Res Vidisti, Domine, iniquitatem illorum adversum me: judica judicium meum.
60 Resch. Gij hebt al hun wraak gezien, al hun gedachten tegen mij.
Res Vidisti omnem furorem, universas cogitationes eorum adversum me.
61 Schin. HEERE! Gij hebt hun smaden gehoord, en al hun gedachten tegen mij;
Sin Audisti opprobrium eorum, Domine, omnes cogitationes eorum adversum me.

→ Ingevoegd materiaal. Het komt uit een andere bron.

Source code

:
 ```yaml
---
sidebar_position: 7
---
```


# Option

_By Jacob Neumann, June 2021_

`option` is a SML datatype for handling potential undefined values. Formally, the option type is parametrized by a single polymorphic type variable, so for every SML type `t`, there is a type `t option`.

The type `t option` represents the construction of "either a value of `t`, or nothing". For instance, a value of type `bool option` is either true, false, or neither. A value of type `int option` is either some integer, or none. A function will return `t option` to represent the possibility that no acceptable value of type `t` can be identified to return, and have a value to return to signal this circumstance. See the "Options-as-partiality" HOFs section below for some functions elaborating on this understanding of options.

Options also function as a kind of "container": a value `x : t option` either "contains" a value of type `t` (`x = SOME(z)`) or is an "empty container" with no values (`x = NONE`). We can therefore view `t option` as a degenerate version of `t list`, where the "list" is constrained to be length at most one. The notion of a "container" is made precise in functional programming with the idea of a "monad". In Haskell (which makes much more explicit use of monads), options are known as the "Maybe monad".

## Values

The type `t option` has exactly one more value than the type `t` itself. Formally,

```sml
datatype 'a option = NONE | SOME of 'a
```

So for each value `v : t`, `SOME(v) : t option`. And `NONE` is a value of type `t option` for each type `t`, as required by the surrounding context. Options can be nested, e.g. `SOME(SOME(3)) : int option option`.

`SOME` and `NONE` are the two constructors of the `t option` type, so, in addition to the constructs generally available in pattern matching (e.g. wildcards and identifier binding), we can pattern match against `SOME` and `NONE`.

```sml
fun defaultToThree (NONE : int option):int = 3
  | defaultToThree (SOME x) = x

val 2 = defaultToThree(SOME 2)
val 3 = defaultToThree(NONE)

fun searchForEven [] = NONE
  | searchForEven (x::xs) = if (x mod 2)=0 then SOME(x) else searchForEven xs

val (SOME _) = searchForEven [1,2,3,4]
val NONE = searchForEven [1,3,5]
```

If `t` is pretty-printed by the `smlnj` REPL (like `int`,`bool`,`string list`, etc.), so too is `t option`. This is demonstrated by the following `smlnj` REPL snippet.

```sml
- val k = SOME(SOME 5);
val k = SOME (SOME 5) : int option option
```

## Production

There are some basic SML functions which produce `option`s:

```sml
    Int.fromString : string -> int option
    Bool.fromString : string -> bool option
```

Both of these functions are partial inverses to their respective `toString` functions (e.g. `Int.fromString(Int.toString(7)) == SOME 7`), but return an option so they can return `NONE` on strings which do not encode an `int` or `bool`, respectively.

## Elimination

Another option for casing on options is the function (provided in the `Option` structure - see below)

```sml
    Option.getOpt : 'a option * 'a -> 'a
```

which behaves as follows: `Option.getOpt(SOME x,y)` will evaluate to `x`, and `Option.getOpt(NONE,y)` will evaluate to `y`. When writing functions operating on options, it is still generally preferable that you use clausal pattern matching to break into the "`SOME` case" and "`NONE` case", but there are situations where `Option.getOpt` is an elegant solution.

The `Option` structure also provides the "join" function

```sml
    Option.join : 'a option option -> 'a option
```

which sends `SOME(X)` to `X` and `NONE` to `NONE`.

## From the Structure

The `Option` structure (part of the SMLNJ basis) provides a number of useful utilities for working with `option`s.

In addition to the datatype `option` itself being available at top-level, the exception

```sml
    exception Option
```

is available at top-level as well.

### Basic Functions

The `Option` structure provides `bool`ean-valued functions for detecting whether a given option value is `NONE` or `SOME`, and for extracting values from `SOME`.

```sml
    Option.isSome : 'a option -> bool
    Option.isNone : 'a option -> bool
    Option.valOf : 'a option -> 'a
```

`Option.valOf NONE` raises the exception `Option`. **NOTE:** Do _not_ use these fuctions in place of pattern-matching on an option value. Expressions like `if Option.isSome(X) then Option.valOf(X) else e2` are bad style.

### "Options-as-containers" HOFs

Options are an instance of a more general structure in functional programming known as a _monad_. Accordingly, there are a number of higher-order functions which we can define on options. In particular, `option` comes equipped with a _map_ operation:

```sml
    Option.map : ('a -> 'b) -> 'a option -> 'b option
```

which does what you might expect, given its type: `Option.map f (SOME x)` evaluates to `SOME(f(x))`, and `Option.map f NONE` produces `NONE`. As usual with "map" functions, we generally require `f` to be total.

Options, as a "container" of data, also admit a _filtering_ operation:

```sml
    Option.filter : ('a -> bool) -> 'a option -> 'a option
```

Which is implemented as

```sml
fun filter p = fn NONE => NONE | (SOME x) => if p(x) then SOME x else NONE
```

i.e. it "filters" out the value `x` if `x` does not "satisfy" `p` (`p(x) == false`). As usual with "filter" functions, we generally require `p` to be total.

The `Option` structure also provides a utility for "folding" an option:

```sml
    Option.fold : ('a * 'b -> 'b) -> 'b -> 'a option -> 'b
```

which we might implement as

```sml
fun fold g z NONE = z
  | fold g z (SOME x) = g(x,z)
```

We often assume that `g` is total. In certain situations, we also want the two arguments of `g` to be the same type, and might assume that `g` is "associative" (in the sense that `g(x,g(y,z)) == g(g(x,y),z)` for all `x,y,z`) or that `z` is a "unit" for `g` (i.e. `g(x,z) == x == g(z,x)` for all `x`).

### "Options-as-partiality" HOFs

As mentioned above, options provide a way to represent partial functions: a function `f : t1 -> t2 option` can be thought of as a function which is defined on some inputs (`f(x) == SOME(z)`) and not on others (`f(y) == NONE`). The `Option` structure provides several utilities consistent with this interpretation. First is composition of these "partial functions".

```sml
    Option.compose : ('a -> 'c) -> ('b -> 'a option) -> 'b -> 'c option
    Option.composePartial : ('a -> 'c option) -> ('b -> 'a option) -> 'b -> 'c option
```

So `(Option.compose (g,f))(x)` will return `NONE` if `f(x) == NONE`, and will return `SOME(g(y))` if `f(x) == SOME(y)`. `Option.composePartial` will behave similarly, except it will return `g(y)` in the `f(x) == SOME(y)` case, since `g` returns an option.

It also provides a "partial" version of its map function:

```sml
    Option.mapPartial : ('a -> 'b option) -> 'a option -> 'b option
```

62 Schin. De lippen dergenen, die tegen mij opstaan, en hun dichten tegen mij den gansen dag.
Sin Labia insurgentium mihi, et meditationes eorum adversum me tota die.
63 Schin. Aanschouw hun zitten en opstaan; ik ben hun snarenspel.
Sin Sessionem eorum et resurrectionem eorum vide; ego sum psalmus eorum.
64 Thau. HEERE! geef hun weder die vergelding, naar het werk hunner handen.
Thau Redes eis vicem, Domine, juxta opera manuum suarum.
65 Thau. Geef hun een deksel des harten; Uw vloek zij over hen!
Thau Dabis eis scutum cordis, laborem tuum.
66 Thau. Vervolg ze met toorn, en verdelg ze van onder den hemel des HEEREN.
Thau Persequeris in furore, et conteres eos sub cælis, Domine.]